While Boost Holdings is still loss-making, filings with the Companies Commission of Malaysia (SSM) show that the fintech company’s loss after tax had nearly halved to RM162.57 million for the financial year ended Dec 31, 2021 (FY2021), from RM302.75 million in FY2020.

Revenue grew 73% to RM83.31 million in FY2021 from RM48.25 million in FY2020.

Boost-RHB are among the five consortiums — three conventional and two Islamic — that have secured digital banking licences from Bank Negara, out of 29 applications in April last year. These digital bank licence holders will undergo a 12- to 24-month operational readiness process that will be validated by Bank Negara through an audit before they can commence operations.

Once a licensed digital bank commences operations, it must maintain at all times a minimum amount of capital funds of RM100 million unimpaired by losses, while its total assets must not exceed RM3 billion during the first three to five years of the foundational phase.
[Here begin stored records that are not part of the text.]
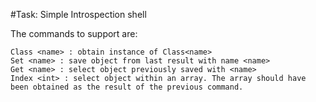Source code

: #Task: Simple Introspection shell


The commands to support are:

    Class <name> : obtain instance of Class<name>
    Set <name> : save object from last result with name <name>
    Get <name> : select object previously saved with <name>
    Index <int> : select object within an array. The array should have been obtained as the result of the previous command.
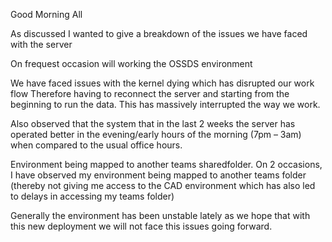 Good Morning All

As discussed I wanted to give a breakdown of the issues we have faced with the server


On frequest occasion will working the OSSDS environment 


We have faced issues with the kernel dying which has disrupted our work flow Therefore having to reconnect the server and starting from the beginning to run the data. This has massively interrupted the way we work. 

Also observed that the system that in the last 2 weeks the server has operated better in the evening/early hours of the morning (7pm – 3am) when compared to the usual office hours. 

Environment being mapped to another teams sharedfolder. On 2 occasions, I have observed my environment being mapped to another teams folder (thereby not giving me access to the CAD environment which has also led to delays in accessing my teams folder)



Generally the environment has been unstable lately as we hope that with this new deployment we will not face this issues going forward. 
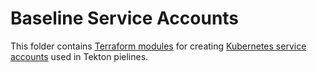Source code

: # Baseline Service Accounts

This folder contains [Terraform modules](https://terraform.io/docs/language/modules/index.html) for creating [Kubernetes service accounts](https://kubernetes.io/docs/tasks/configure-pod-container/configure-service-account/) used in Tekton pielines.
Vivek says once the digital bank is established, Boost users will be given the option to migrate to the banking unit. “For [users], nothing changes. Instead of keeping [your money] in the wallet, you can keep it in the [digital] bank. We will follow the KYC (know-your-customer) standards laid out by the central bank. We convert them into the bank’s customers, move them there and they can earn some [interest].”

Boost currently has about 10.5 million registered users, of which about 700,000 are active users. Assuming each of these customers leaves RM40 to RM50 idle in his or her e-wallet or digital bank account, it would amount to RM30 million to RM40 million.

“We will still remain in payment. Payment is important to acquire new customers and merchants. In Boost wallet, we have around 10.5 million customers, around half a million merchants, and we have already started lending. It has lent around RM2.5 billion-plus as credit to MSMEs (micro, small and medium enterprises),” says Vivek.

“So, [the e-wallet] becomes a channel for the digital bank. Similarly, the lending of RM2.5 billion, that whole [loan] book, will move to the digital bank. So, the digital bank will then start lending, but we will still use the digital wallet as a customer interface,” he explains.

Boost is the third-largest e-wallet player in Malaysia in terms of registered users, after TNG Digital Sdn Bhd and Grab Holdings Ltd.

Last year, TNG Digital registered a 10.7% increase in registered users to 18.6 million from 16.8 million in 2021, and increased its number of merchants to 727,000 from 557,000 as at end-2021.

CIMB Group, which owns 45% of TNG Digital, disclosed that annual transacting users grew 23% to 9.2 million last year, from 7.5 million in 2021.

While Grab did not disclose the breakdown of its geographical user numbers, it registered 32.7 million of total monthly transacting users last year, up from 28.1 million in 2021 and 27.7 million in 2020.

The US-listed firm reported revenue of US$1.43 billion in 2022, with over one-third or 35.5% coming from Malaysia, being the largest contributor. It was followed by Singapore (21.1%), Indonesia (19.2%), the Philippines (8.7%) and Thailand (7.6%), while the rest of Southeast Asia contributed 7.9%.

Although digital businesses may seem small in the context of Axiata group’s market capitalisation of RM24.3 billion, Vivek says the individual valuation is significant.

“It looks small, but we have recently done a round of valuation. ADA (Axiata Digital & Analytics Sdn Bhd) for example, [its valuation] is around US$500 million to US$600 million. Similarly, with the digital bank coming in, Boost is I think around US$400 million to US$450 million,” he adds.

Combined, Axiata’s equity value in these digital businesses would be worth some US$700 million, or about RM3.27 billion, says Vivek.

ADA, a digital marketing services provider, is 63.5%-owned by ADS while Softbank Corp holds a 23% stake and Sumitomo Corp, the remaining 13.5%.

Unlike Boost, ADA is already profitable. SSM data shows that its profit after tax jumped nearly 10 times to RM53.73 million for FY2021, from RM5.52 million in FY2020, while revenue nearly doubled to RM889.70 million from RM459.72 million.